Tree-sitter Embedded Template Grammar
tree-sitter-embedded-template provides a Tree-sitter parser for templating languages such as ERB (Embedded Ruby) and EJS (Embedded JavaScript). It allows for robust parsing of files where scripting code is intertwined with text content using delimiters like `<%` and `%>`. The library is currently at version 0.25.0 and is an actively maintained part of the broader Tree-sitter ecosystem.
Warnings
- breaking The `Language.build_library` function for compiling grammars from source was removed around `py-tree-sitter` version 0.21.x. Grammars are now primarily consumed via pre-compiled `pip install`able packages.
- gotcha Grammar updates, particularly minor and major versions, can introduce changes to the Abstract Syntax Tree (AST) node types or structure. This can break existing Tree-sitter queries that rely on specific node names or hierarchies.
- breaking The behavior of `iter_matches` in the core `tree-sitter` library was corrected, which was a breaking change for code relying on its previously incorrect output. An opt-out flag for the old behavior was provided but has since been removed.
- gotcha The `tree-sitter` ecosystem shifted from using `package.json` to `tree-sitter.json` for grammar metadata around October 2024. While this primarily affects grammar maintainers and build systems, it can cause issues if you're attempting to build or integrate the grammar from source using older tooling.
Install
-
pip install tree-sitter tree-sitter-embedded-template
Imports
- Language
from tree_sitter import Language
- Parser
from tree_sitter import Parser
- language
import tree_sitter_embedded_template as ts_embedded_template ... ts_embedded_template.language()
Quickstart
import os
from tree_sitter import Language, Parser
import tree_sitter_embedded_template as ts_embedded_template
# Example ERB content
CODE = b"""
<h1>Hello, <%= name %>!</h1>
<% if items.any? %>
<ul>
<% items.each do |item| %>
<li><%= item %></li>
<% end %>
</ul>
<% else %>
<p>No items to display.</p>
<% end %>
"""
# Ensure the tree-sitter library is built and loaded
# For pre-compiled grammars like this, installation handles it.

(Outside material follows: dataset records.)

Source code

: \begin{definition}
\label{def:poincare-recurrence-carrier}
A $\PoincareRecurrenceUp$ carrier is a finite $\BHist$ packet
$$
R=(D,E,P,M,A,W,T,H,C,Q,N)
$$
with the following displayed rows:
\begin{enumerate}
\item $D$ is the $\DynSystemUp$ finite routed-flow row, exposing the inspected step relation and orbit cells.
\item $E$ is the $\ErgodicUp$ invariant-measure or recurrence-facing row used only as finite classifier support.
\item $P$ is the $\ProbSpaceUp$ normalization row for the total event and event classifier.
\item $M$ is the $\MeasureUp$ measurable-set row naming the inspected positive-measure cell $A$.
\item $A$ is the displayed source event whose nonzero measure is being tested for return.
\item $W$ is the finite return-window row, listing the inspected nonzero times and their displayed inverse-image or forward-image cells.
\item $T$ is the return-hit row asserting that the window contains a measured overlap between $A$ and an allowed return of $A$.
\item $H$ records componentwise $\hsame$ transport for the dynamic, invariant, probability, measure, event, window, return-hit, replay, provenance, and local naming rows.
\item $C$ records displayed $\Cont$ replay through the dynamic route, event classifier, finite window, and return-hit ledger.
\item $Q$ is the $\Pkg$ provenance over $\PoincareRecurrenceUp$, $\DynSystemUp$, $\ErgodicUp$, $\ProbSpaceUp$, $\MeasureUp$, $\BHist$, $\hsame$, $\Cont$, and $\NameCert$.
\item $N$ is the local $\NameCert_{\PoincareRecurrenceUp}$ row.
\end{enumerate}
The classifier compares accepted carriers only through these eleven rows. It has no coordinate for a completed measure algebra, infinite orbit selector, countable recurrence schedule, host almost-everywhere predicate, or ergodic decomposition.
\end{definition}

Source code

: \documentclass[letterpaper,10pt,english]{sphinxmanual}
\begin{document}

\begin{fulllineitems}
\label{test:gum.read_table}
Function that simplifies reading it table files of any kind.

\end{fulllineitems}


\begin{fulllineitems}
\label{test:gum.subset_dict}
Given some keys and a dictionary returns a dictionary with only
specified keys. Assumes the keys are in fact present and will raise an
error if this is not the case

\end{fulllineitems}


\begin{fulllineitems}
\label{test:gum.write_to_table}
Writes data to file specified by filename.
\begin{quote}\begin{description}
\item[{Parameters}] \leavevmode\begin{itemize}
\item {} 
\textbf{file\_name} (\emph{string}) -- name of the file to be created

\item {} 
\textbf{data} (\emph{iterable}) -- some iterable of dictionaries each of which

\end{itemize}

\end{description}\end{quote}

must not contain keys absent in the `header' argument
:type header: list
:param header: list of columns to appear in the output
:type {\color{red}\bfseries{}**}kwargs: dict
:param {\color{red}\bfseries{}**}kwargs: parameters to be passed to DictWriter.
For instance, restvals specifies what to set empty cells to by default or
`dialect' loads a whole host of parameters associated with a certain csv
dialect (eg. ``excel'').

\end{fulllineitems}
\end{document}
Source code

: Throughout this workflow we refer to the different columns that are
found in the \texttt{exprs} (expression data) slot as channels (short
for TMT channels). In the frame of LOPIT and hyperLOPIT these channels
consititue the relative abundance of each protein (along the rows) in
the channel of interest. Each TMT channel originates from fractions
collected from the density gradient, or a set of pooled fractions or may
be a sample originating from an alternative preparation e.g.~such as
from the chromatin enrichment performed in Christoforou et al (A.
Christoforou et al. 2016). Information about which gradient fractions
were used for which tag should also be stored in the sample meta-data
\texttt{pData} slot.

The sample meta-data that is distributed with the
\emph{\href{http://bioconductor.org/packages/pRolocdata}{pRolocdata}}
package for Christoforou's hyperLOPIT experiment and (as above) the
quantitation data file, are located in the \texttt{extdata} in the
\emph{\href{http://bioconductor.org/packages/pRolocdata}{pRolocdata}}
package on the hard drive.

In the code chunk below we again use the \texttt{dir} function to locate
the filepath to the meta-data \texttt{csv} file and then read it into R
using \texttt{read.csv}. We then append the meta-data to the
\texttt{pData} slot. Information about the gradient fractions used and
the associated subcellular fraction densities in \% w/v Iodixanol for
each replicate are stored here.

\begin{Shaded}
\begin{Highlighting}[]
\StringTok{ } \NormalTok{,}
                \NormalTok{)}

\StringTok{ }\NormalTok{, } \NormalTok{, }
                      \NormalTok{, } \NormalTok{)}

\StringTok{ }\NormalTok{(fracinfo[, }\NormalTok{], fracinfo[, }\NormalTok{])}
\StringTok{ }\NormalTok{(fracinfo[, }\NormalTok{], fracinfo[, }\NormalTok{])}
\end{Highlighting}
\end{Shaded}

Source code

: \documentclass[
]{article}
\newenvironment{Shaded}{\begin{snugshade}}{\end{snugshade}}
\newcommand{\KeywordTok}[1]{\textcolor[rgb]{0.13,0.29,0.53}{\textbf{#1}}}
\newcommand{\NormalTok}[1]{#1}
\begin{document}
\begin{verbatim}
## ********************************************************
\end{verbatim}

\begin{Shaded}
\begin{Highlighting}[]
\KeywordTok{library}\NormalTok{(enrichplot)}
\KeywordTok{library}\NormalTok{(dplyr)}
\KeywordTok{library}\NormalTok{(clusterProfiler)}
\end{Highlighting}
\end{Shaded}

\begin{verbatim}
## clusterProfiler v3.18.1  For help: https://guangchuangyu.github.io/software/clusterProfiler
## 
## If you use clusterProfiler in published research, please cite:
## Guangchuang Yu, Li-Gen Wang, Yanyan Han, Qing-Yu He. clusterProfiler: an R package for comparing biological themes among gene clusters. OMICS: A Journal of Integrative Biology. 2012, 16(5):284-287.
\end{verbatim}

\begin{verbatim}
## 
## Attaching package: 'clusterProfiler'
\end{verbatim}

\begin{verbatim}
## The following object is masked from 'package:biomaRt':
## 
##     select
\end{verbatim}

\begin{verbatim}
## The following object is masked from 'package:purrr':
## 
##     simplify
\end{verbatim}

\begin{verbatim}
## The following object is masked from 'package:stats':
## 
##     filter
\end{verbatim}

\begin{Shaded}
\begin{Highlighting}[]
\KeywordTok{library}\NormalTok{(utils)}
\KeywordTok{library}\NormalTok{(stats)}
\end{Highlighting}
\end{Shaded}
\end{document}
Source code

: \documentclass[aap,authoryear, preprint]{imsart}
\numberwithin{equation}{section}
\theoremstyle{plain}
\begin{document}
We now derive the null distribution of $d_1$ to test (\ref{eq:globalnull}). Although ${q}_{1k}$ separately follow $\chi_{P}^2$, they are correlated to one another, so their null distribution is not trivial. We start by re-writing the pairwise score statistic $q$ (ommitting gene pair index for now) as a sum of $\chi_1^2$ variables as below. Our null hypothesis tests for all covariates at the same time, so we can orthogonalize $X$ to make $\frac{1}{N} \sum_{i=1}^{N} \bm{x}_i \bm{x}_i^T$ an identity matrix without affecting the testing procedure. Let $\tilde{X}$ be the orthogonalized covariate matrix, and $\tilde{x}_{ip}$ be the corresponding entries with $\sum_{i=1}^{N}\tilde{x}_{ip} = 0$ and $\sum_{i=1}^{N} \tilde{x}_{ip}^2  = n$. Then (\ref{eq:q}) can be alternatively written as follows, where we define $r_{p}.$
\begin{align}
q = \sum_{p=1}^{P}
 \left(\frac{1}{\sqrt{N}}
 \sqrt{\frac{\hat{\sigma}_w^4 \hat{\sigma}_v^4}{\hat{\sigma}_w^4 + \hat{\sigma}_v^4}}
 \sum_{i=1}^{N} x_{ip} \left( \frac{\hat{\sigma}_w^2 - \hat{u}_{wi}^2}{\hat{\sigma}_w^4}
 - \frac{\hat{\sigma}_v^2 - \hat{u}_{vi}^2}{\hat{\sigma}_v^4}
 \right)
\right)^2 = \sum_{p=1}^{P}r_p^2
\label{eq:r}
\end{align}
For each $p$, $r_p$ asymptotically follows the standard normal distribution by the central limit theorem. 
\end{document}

# For custom grammars, Language.build_library might be needed (but is deprecated in newer versions).
# Load the embedded template language
EMBEDDED_TEMPLATE_LANGUAGE = Language(ts_embedded_template.language())
# Create a parser and set its language
parser = Parser()
parser.set_language(EMBEDDED_TEMPLATE_LANGUAGE)
# Parse the code
tree = parser.parse(CODE)
# Get the root node of the syntax tree
root_node = tree.root_node
# Print basic information about the root node
print(f"Root Node Type: {root_node.type}")
print(f"Root Node Text: {root_node.text.decode('utf8')}")
print(f"Number of children: {len(root_node.children)}")
# Example: Find all 'erb_interpolation' nodes
# Note: This is a basic traversal. For complex queries, use Tree-sitter's query API.
for child in root_node.children:
if child.type == 'template_content':
for grandchild in child.children:
if grandchild.type == 'erb_interpolation':
print(f"Found ERB Interpolation: {grandchild.text.decode('utf8')} (Type: {grandchild.type})")
elif grandchild.type == 'erb_statement':
print(f"Found ERB Statement: {grandchild.text.decode('utf8')} (Type: {grandchild.type})")